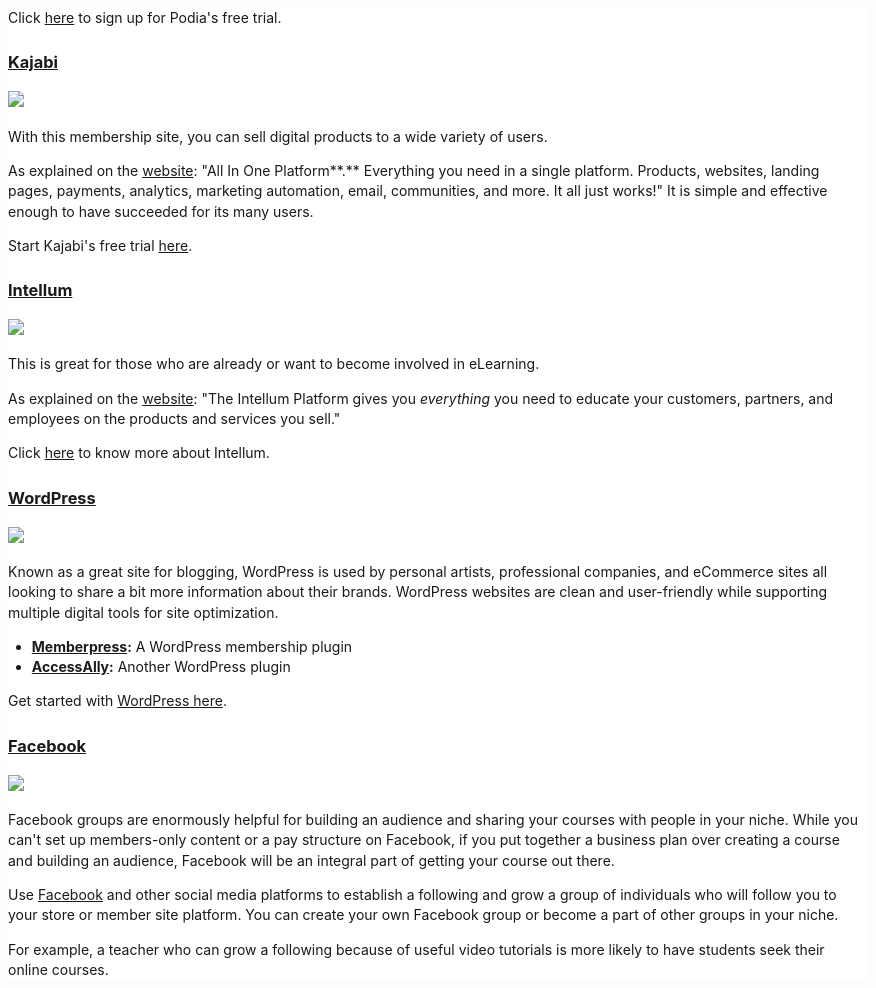 Click [here](https://serp.ly/podia/) to sign up for Podia's free trial.

### [Kajabi](https://serp.ly/kajabi/)

![](/images/ec2485c7-8ae2-480e-80e5-da9b9bd42b51.png)

With this membership site, you can sell digital products to a wide variety of users.

As explained on the [website](https://serp.ly/kajabi/): "All In One Platform**.** Everything you need in a single platform. Products, websites, landing pages, payments, analytics, marketing automation, email, communities, and more. It all just works!" It is simple and effective enough to have succeeded for its many users.

Start Kajabi's free trial [here](https://serp.ly/kajabi/).

### [Intellum](https://serp.ly/intellum/)

![](/images/8e0449b8-bc50-4c0f-b58e-0761913b1c92.png)

This is great for those who are already or want to become involved in eLearning.

As explained on the [website](https://serp.ly/intellum/): "The Intellum Platform gives you _everything_ you need to educate your customers, partners, and employees on the products and services you sell."

Click [here](https://serp.ly/intellum/) to know more about Intellum.

### [WordPress](https://serp.ly/wordpress/)

![](/images/a39e09f2-1321-4974-8f51-d8a7f38080ca.png)

Known as a great site for blogging, WordPress is used by personal artists, professional companies, and eCommerce sites all looking to share a bit more information about their brands. WordPress websites are clean and user-friendly while supporting multiple digital tools for site optimization.

- **[Memberpress](//serp.ly/memberpress/):** A WordPress membership plugin
- **[AccessAlly](https://serp.ly/accessally/):** Another WordPress plugin

Get started with [WordPress here](https://serp.ly/wordpress/).

### [Facebook](https://serp.ly/facebook/)

![](/images/f5949a73-7a13-4f9e-8a06-ece73de4da19.png)

Facebook groups are enormously helpful for building an audience and sharing your courses with people in your niche. While you can't set up members-only content or a pay structure on Facebook, if you put together a business plan over creating a course and building an audience, Facebook will be an integral part of getting your course out there.

Use [Facebook](https://serp.ly/facebook/) and other social media platforms to establish a following and grow a group of individuals who will follow you to your store or member site platform. You can create your own Facebook group or become a part of other groups in your niche.

For example, a teacher who can grow a following because of useful video tutorials is more likely to have students seek their online courses.
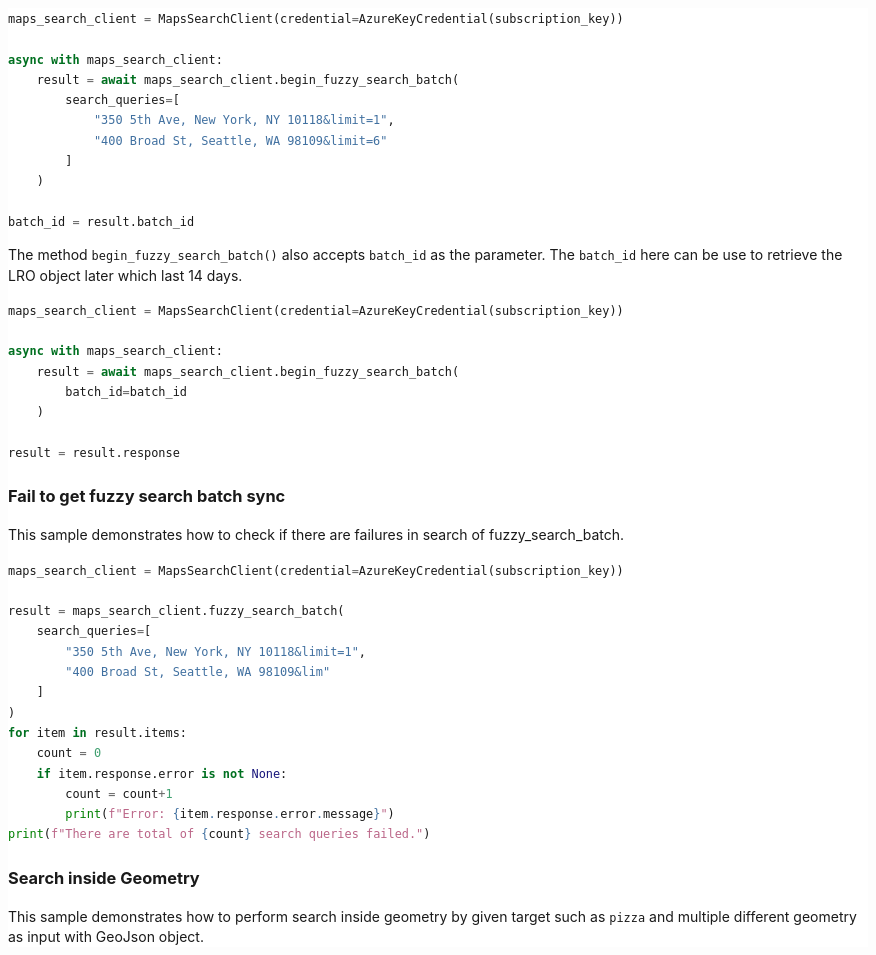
 ```python
maps_search_client = MapsSearchClient(credential=AzureKeyCredential(subscription_key))

async with maps_search_client:
    result = await maps_search_client.begin_fuzzy_search_batch(
        search_queries=[
            "350 5th Ave, New York, NY 10118&limit=1",
            "400 Broad St, Seattle, WA 98109&limit=6"
        ]
    )

batch_id = result.batch_id
```

The method `begin_fuzzy_search_batch()` also accepts `batch_id` as the parameter. The `batch_id` here can be use to retrieve the LRO object later which last 14 days.

```python
maps_search_client = MapsSearchClient(credential=AzureKeyCredential(subscription_key))

async with maps_search_client:
    result = await maps_search_client.begin_fuzzy_search_batch(
        batch_id=batch_id
    )

result = result.response
```

### Fail to get fuzzy search batch sync

This sample demonstrates how to check if there are failures in search of fuzzy_search_batch.

```python
maps_search_client = MapsSearchClient(credential=AzureKeyCredential(subscription_key))

result = maps_search_client.fuzzy_search_batch(
    search_queries=[
        "350 5th Ave, New York, NY 10118&limit=1",
        "400 Broad St, Seattle, WA 98109&lim"
    ]
)
for item in result.items:
    count = 0
    if item.response.error is not None:
        count = count+1
        print(f"Error: {item.response.error.message}")
print(f"There are total of {count} search queries failed.")
```

### Search inside Geometry

This sample demonstrates how to perform search inside geometry by given target such as `pizza` and multiple different geometry as input with GeoJson object.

+-------+

ACTION ITEM: Output the entries verbatim but drop the images.

RESULT OF THIS EXERCISE:
 Click [here](https://serp.ly/podia/) to sign up for Podia's free trial.

### [Kajabi](https://serp.ly/kajabi/)

![](/images/ec2485c7-8ae2-480e-80e5-da9b9bd42b51.png)

With this membership site, you can sell digital products to a wide variety of users.

As explained on the [website](https://serp.ly/kajabi/): "All In One Platform**.** Everything you need in a single platform. Products, websites, landing pages, payments, analytics, marketing automation, email, communities, and more. It all just works!" It is simple and effective enough to have succeeded for its many users.

Start Kajabi's free trial [here](https://serp.ly/kajabi/).

### [Intellum](https://serp.ly/intellum/)

![](/images/8e0449b8-bc50-4c0f-b58e-0761913b1c92.png)

This is great for those who are already or want to become involved in eLearning.

As explained on the [website](https://serp.ly/intellum/): "The Intellum Platform gives you _everything_ you need to educate your customers, partners, and employees on the products and services you sell."

Click [here](https://serp.ly/intellum/) to know more about Intellum.

### [WordPress](https://serp.ly/wordpress/)

![](/images/a39e09f2-1321-4974-8f51-d8a7f38080ca.png)

Known as a great site for blogging, WordPress is used by personal artists, professional companies, and eCommerce sites all looking to share a bit more information about their brands. WordPress websites are clean and user-friendly while supporting multiple digital tools for site optimization.

- **[Memberpress](//serp.ly/memberpress/):** A WordPress membership plugin
- **[AccessAlly](https://serp.ly/accessally/):** Another WordPress plugin

Get started with [WordPress here](https://serp.ly/wordpress/).

### [Facebook](https://serp.ly/facebook/)

![](/images/f5949a73-7a13-4f9e-8a06-ece73de4da19.png)

Facebook groups are enormously helpful for building an audience and sharing your courses with people in your niche. While you can't set up members-only content or a pay structure on Facebook, if you put together a business plan over creating a course and building an audience, Facebook will be an integral part of getting your course out there.

Use [Facebook](https://serp.ly/facebook/) and other social media platforms to establish a following and grow a group of individuals who will follow you to your store or member site platform. You can create your own Facebook group or become a part of other groups in your niche.

For example, a teacher who can grow a following because of useful video tutorials is more likely to have students seek their online courses.
 ```python
maps_search_client = MapsSearchClient(credential=AzureKeyCredential(subscription_key))

async with maps_search_client:
    result = await maps_search_client.begin_fuzzy_search_batch(
        search_queries=[
            "350 5th Ave, New York, NY 10118&limit=1",
            "400 Broad St, Seattle, WA 98109&limit=6"
        ]
    )

batch_id = result.batch_id
```

The method `begin_fuzzy_search_batch()` also accepts `batch_id` as the parameter. The `batch_id` here can be use to retrieve the LRO object later which last 14 days.

```python
maps_search_client = MapsSearchClient(credential=AzureKeyCredential(subscription_key))

async with maps_search_client:
    result = await maps_search_client.begin_fuzzy_search_batch(
        batch_id=batch_id
    )

result = result.response
```

### Fail to get fuzzy search batch sync

This sample demonstrates how to check if there are failures in search of fuzzy_search_batch.

```python
maps_search_client = MapsSearchClient(credential=AzureKeyCredential(subscription_key))

result = maps_search_client.fuzzy_search_batch(
    search_queries=[
        "350 5th Ave, New York, NY 10118&limit=1",
        "400 Broad St, Seattle, WA 98109&lim"
    ]
)
for item in result.items:
    count = 0
    if item.response.error is not None:
        count = count+1
        print(f"Error: {item.response.error.message}")
print(f"There are total of {count} search queries failed.")
```

### Search inside Geometry

This sample demonstrates how to perform search inside geometry by given target such as `pizza` and multiple different geometry as input with GeoJson object.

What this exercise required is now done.